Since developing upon the Metaphors of Business work, I've noticed two different metaphors that are commonly used for such validation processes; Checkpoints, and Gates. Let's have a closer look at these metaphor.
The metaphor of checkpoint reminds me of a car race. The driver is going around the course and it's time to go into the checkpoint. They pull into the checkpoint and stop. The people at the checkpoint rush around the car and check that everything is okay. They are assistants whose intention is to check everything as quickly as possible, then get the driver on their way. The driver is relatively inactive in the process.
The metaphor of gates reminds me of an old fairy tale. The hero is on his journey and arrives at a gate which is guarded by a gatekeeper. The hero has to approach the gatekeeper and satisfy them in some way such as answering questions or giving them something. The gatekeeper is interested in nothing else apart from his prize, if the hero doesn't give him the prize then he doesn't get through the gate. The hero has to work to prove themselves to the gatekeeper in order to get past.
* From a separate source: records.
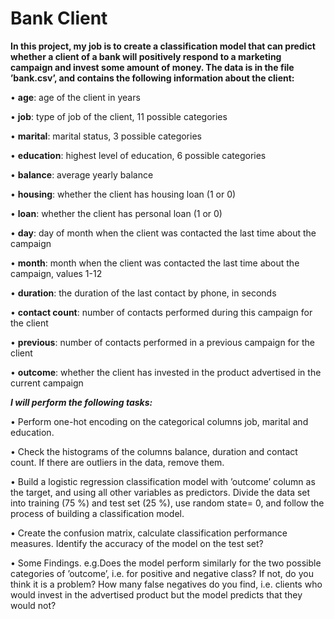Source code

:   # Bank Client
  
  **In this project, my job is to create a classification model that can predict whether a client of a bank will positively respond to a marketing campaign and invest some amount of money. The data is in the file ’bank.csv’, and contains the following information about the client:**
  
• **age**: age of the client in years

• **job**: type of job of the client, 11 possible categories

• **marital**: marital status, 3 possible categories

• **education**: highest level of education, 6 possible categories

• **balance**: average yearly balance

• **housing**: whether the client has housing loan (1 or 0)

• **loan**: whether the client has personal loan (1 or 0)

• **day**: day of month when the client was contacted the last time about the campaign

• **month**: month when the client was contacted the last time about the campaign, values 1-12

• **duration**: the duration of the last contact by phone, in seconds

• **contact count**: number of contacts performed during this campaign for the client

• **previous**: number of contacts performed in a previous campaign for the client

• **outcome**: whether the client has invested in the product advertised in the current campaign

***I will perform the following tasks:***

• Perform one-hot encoding on the categorical columns job, marital and education.

• Check the histograms of the columns balance, duration and contact count. If there are outliers in the data, remove them.

• Build a logistic regression classification model with ’outcome’ column as the target, and using all other variables as predictors. Divide the data set into training (75 %) and test set (25 %), use random state= 0, and follow the process of building a classification model.

• Create the confusion matrix, calculate classification performance measures. Identify the accuracy of the model on the test set?

• Some Findings. e.g.Does the model perform similarly for the two possible categories of ’outcome’, i.e. for positive and negative class? If not, do you think it is a problem? How many false negatives do you find, i.e.
clients who would invest in the advertised product but the model predicts that they would not?
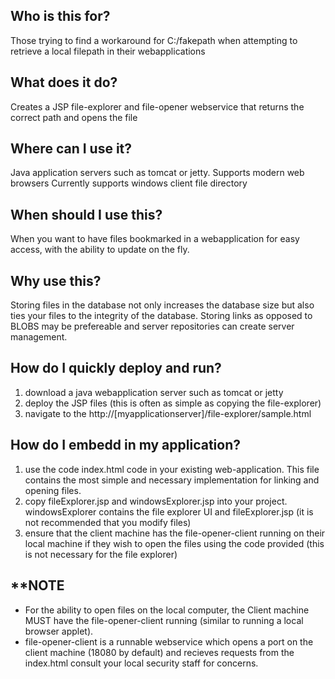## Who is this for?
Those trying to find a workaround for C:/fakepath when attempting to retrieve a local filepath in their webapplications

## What does it do?
Creates a JSP file-explorer and file-opener webservice that returns the correct path and opens the file 

## Where can I use it?
Java application servers such as tomcat or jetty. 
Supports modern web browsers
Currently supports windows client file directory

## When should I use this?
When you want to have files bookmarked in a webapplication for easy access, with the ability to update on the fly.

## Why use this?
Storing files in the database not only increases the database size but also ties your files to the integrity of the database. 
Storing links as opposed to BLOBS may be prefereable and server repositories can create server management. 

## How do I quickly deploy and run?
1. download a java webapplication server such as tomcat or jetty
2. deploy the JSP files (this is often as simple as copying the file-explorer)
3. navigate to the http://[myapplicationserver]/file-explorer/sample.html 

## How do I embedd in my application?
1. use the code index.html code in your existing web-application. This file contains the most simple and necessary implementation for linking and opening files.  
2. copy fileExplorer.jsp and windowsExplorer.jsp into your project. windowsExplorer contains the file explorer UI and fileExplorer.jsp (it is not recommended that you modify files)
3. ensure that the client machine has the file-opener-client running on their local machine if they wish to open the files using the code provided (this is not necessary for the file explorer)

## **NOTE 
- For the ability to open files on the local computer, the Client machine MUST have the file-opener-client running (similar to running a local browser applet).  
- file-opener-client is a runnable webservice which opens a port on the client machine (18080 by default) and recieves requests from the index.html consult your local security staff for concerns.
Relating these metaphor back to project validation points made me realise that the metaphor translated relatively well in most instances. Thinking back to workplaces who used the checkpoint metaphor, it was a less active process and the intention was for those taking part in the validation to get through it quickly and get things moving as easily as possible. And for those workplaces who used the gate metaphor, those doing the validation were much more like gatekeepers whose intention was to stop the project until such a point that they were satisfied their criteria were met. Of course there were exceptions, but these generally did fit.
So when is each appropriate? With situations which lend to the use of relatively self regulating projects teams, and where there is a fairly low level of external criteria to meet, checkpoints tend to fit better. With situations where many external criteria are crucial to be met, and with with less self regulation within the project team, gates tend to fit better.